NRL-MRY's tropical cyclone web page (http://www.nrlmry.navy.mil/TC.html) was adapted to support the TCS-08 effort in real-time.
|Figure 1: 85 GHz horizontal polarization image from the Tropical Rainfall Mapping Mission (TRMM) microwave imager (TMI) for Super Typhoon Jangmi on September 26, 2008 at 2000 UTC highlighting rainbands (red/yellow/green shades) and eyewall structure. The WC-130J planned flight track is overlain and drifting buoy locations are annotated with symbols.|
Mesoscale Modeling: COAMPS-TC
A new version of the Navy's Coupled Ocean/Atmosphere Mesoscale Prediction System (COAMPS®) has been developed specifically for forecasting tropical cyclones (COAMPS-TC).
|Figure 2: COAMPS-TC real time forecast initialized on 0000 UTC 26 September 2008 for Super Typhoon Jangmi. The model forecasted radar reflectivity at 2 km resolution, valid at 00Z 28 September (48 h forecast), is shown in color on the 5 km grid mesh (higher values/warmer colors are more intense).|
NRL produced real-time targeting products based on global-scale and storm-scale forecast models and their adjoint systems to support the targeted observing objectives. Adjoints allow for the calculation of the sensitivity of tropical cyclone forecasts to changes in the initial state in a mathematically rigorous, computationally feasible manner. These sensitivity products provided information on features and processes that influence the tropical cyclone track and intensity forecasts, and the products were instrumental in determining resource allocations and deployments (when and where aircraft should take additional observations to improve forecasts). NRL uniquely contributed both global and storm-scale sensitivity products, providing critical information on both large-scale remote influences and the sensitivity of the forecast to fine-scale structures within the storm itself.

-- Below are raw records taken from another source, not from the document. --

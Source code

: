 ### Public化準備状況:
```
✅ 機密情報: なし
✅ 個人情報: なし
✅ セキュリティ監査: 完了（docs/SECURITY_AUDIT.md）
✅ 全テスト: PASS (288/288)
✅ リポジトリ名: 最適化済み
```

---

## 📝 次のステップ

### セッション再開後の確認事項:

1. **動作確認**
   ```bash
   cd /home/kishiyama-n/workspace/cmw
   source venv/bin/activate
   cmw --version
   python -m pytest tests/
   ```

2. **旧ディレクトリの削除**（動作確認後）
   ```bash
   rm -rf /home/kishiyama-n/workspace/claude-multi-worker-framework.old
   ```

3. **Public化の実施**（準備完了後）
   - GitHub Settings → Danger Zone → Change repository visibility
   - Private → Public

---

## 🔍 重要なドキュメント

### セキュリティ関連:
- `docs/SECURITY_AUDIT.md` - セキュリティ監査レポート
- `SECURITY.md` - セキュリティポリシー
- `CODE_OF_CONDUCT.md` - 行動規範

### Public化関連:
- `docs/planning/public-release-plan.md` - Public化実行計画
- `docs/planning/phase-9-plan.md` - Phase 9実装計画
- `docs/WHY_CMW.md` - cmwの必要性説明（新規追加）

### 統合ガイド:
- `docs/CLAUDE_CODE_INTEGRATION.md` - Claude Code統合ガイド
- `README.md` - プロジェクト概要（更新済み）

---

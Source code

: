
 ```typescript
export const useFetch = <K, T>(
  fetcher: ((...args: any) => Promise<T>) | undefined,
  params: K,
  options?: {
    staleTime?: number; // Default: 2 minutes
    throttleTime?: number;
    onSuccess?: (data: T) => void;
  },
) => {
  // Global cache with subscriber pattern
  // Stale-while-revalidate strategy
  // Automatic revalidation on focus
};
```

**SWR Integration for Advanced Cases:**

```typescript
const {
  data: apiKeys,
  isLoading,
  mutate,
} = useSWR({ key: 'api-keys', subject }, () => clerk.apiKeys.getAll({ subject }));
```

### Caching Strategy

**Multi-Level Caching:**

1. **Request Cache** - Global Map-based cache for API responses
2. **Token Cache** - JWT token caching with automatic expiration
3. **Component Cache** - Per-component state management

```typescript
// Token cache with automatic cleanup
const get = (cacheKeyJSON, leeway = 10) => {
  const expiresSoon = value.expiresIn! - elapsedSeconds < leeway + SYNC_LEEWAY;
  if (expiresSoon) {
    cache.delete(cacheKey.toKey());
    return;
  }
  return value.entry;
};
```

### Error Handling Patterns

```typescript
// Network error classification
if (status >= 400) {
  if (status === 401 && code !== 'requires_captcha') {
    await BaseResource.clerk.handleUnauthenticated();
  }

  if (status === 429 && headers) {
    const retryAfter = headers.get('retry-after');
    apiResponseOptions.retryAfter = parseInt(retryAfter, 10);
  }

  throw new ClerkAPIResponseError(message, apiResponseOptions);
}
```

|Figure 3. The COAMPS® adjoint sensitivity fields for the (a) vorticity (m2 s-1) and (b) vertically integrated total energy (J kg-1) valid at 1200 UTC 10 September 2008 for typhoon Sinlaku. The WC-130J flight track is shown by the magenta line and the red dashed box indicates the response function location. The dropsonde deployment locations are shown by the turquoise balloon symbols.|
Global-scale guidance was produced using the Navy Operational Global Atmospheric Prediction System (NOGAPS) forecast and adjoint models twice daily for five fixed regions, plus additional products during high-interest periods, at 150 km resolution. Computational resources for these products were provided through the DoD High Performance Computing Program. Storm-scale targeted observing products were produced using the COAMPS® forecast and adjoint system twice daily, centered on storms of interest, at 40-km resolution. A unique aspect of this nonhydrostatic adjoint system is that an exact adjoint to the explicit microphysics has been developed and used. Results indicate that forecasts of tropical cyclone formation in the western Pacific are very sensitive to the initial state. For example, sensitivity fields for typhoon Sinlaku valid at 1200 UTC 10 September 2008 are shown in figure 3. The sensitivity of the final time kinetic energy in the box shown in the figure to the initial vorticity at 2 km indicates a highly structured pattern with anticylonically curved sensitivity maxima (figure 3a). The perturbation total energy (figure 3b) maximum area is well sampled by the WC-130J aircraft soundings deployed (small turquoise dots).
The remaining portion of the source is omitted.